Stack 4 - Week 1 - Project 3 - Part 1 - Getting Started (Continued)

Getting Started - Project 3 (Continued)

Create Your Repository using GitHub Desktop

Make sure you have created your repository using GitHub desktop (refer to the practice assignment for instructions on how to do this if you are unsure)

Downloading the Files

  1. Navigate to the IMDB data downloads page: (https://datasets.imdbws.com/)

    • The URLs lead to the files themselves and pandas can read these URLs directly.

  2. Find the 3 files needed (title basics, titles akas, and title ratings) and right-click on each of them and select "Copy Link Address" and paste it into your notebook.

  • Example:

basics_url="https://datasets.imdbws.com/title.basics.tsv.gz"
copy

Loading TSV's with Pandas

From the data dictionary page: - "Each dataset is contained in a gzipped, tab-separated-values (TSV) formatted file in the UTF-8 character set."

  • What this means is that the files are actually .tsv.gz files instead of .csv.

  • We can still load them into dataframes using pd.read_csv(url)

    • However, we will sep='\t' to indicate they are tab-separated instead of comma separated.

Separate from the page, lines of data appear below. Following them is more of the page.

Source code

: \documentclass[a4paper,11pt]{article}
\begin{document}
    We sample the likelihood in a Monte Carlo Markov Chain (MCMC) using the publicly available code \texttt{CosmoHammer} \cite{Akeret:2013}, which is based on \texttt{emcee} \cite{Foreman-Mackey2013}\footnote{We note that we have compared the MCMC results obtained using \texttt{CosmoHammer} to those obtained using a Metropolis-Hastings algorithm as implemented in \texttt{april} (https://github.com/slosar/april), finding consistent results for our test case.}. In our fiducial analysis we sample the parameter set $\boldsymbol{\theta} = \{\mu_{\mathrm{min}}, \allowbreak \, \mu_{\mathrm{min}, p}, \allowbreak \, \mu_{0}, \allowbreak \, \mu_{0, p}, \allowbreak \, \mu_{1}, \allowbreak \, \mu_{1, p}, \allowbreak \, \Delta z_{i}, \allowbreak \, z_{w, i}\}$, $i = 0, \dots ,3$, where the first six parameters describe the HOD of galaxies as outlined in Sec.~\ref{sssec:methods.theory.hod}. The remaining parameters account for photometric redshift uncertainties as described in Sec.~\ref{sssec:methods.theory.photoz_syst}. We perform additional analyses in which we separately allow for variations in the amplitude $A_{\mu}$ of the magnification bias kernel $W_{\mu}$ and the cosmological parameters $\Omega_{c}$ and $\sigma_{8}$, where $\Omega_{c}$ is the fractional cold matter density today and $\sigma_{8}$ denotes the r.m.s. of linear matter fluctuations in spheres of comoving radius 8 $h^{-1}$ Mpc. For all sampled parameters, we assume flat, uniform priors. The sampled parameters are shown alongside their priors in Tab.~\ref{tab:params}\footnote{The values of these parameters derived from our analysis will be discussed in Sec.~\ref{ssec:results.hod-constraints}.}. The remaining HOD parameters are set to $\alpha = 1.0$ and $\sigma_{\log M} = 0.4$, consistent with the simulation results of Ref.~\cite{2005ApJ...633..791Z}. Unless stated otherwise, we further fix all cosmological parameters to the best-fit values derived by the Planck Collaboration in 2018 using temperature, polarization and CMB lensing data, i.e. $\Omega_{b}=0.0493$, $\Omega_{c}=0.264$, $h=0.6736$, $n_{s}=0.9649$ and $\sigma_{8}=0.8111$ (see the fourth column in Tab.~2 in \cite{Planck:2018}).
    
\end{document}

    • Additionally, these files can be rather large and you may see a Pandas warning about mixed datatypes. The warning message will suggest adding low_memory=False to read_csv to prevent this message.

    • Example:

    basics = pd.read_csv(basics_url, sep='\t', low_memory=False)
    copy

Note that there is a lot of data, and this may take some time!
Troubleshooting: How to Handle "Out of Memory" errors

If you are unable to load all of the data at once on your computer due to an Out of Memory error, there are several fixes for this. The simplest is simply to close any programs that you are running in the background that you do not need. This may free up enough memory to allow you to process the data.

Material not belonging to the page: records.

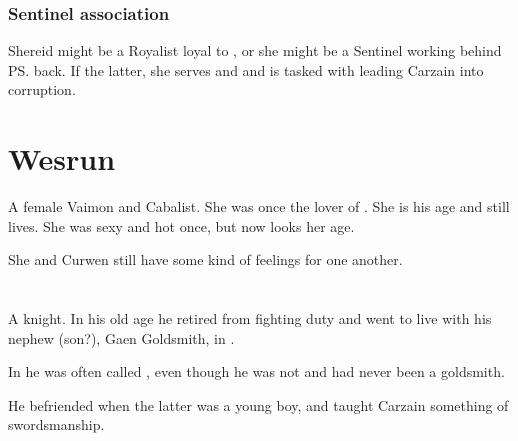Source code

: \subsubsection{Sentinel association}
Shereid might be a Royalist loyal to \Belzir, or she might be a Sentinel working behind \ps{\Belzir}{} back. If the latter, she serves \Psyrex{} and \Secherdamon{} and is tasked with leading Carzain into corruption. 















\section{Wesrun}
A female \human{} Vaimon and Cabalist. 
She was once the lover of . 
She is his age and still lives. 
She was sexy and hot once, but now looks her age. 

She and Curwen still have some kind of feelings for one another. 















\section[Weylon]{\Rah{\Weylon}}
\index{\rah[\Weylon]}
A  knight.
In his old age he retired from fighting duty and went to live with his nephew (son?), Gaen Goldsmith, in . 

In \Redglen{} he was often called , even though he was not and had never been a goldsmith. 

He befriended  when the latter was a young boy, and taught Carzain something of swordsmanship.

If you are still getting this error after closing applications, check out the "(Optional) Handling Large Files" for how to load in files in small chunks with pandas.

Handling \N Placeholder Values

According to the data dictionary, null values have been encoding as \N.

  • You will want to find those and replace them with np.nan.

  • However, the backslash (\) character is a special one that tells the computer to ignore whatever character comes next.

    • So if we were to say df.replace({'\N':np.nan}), the computer would see \N as an empty string.

    • To fix this, add a second backslash character, which will tell the computer that you actually WANTED to use a literal \.

    • df.replace({'\\N':np.nan})

    • Don't forget to make these replacements permanent!

Required Preprocessing - Details

  • Filtering/Cleaning Steps:

    • Title Basics:

      • Replace "\N" with np.nan

      • Eliminate movies that are null for runtimeMinutes

      • Eliminate movies that are null for genre

      • keep only titleType==Movie

      • keep startYear 2000-2022

      • Eliminate movies that include "Documentary" in genre (see tip below)

      • Keep only US movies (Use AKAs table, see "Filtering one dataframe based on another" section below)

  • AKAs:

    • keep only US movies.

    • Replace "\N" with np.nan

  • Ratings:

    • Replace "\N" with np.nan (if any)

    • Keep only US movies (Use AKAs table, see "Filtering one dataframe based on another" section below)

Tip: Excluding Documentaries

  • To filter out documentaries, you will need to check if the movie's value in the Genre column contains the word documentary. (Instead of =='documentary')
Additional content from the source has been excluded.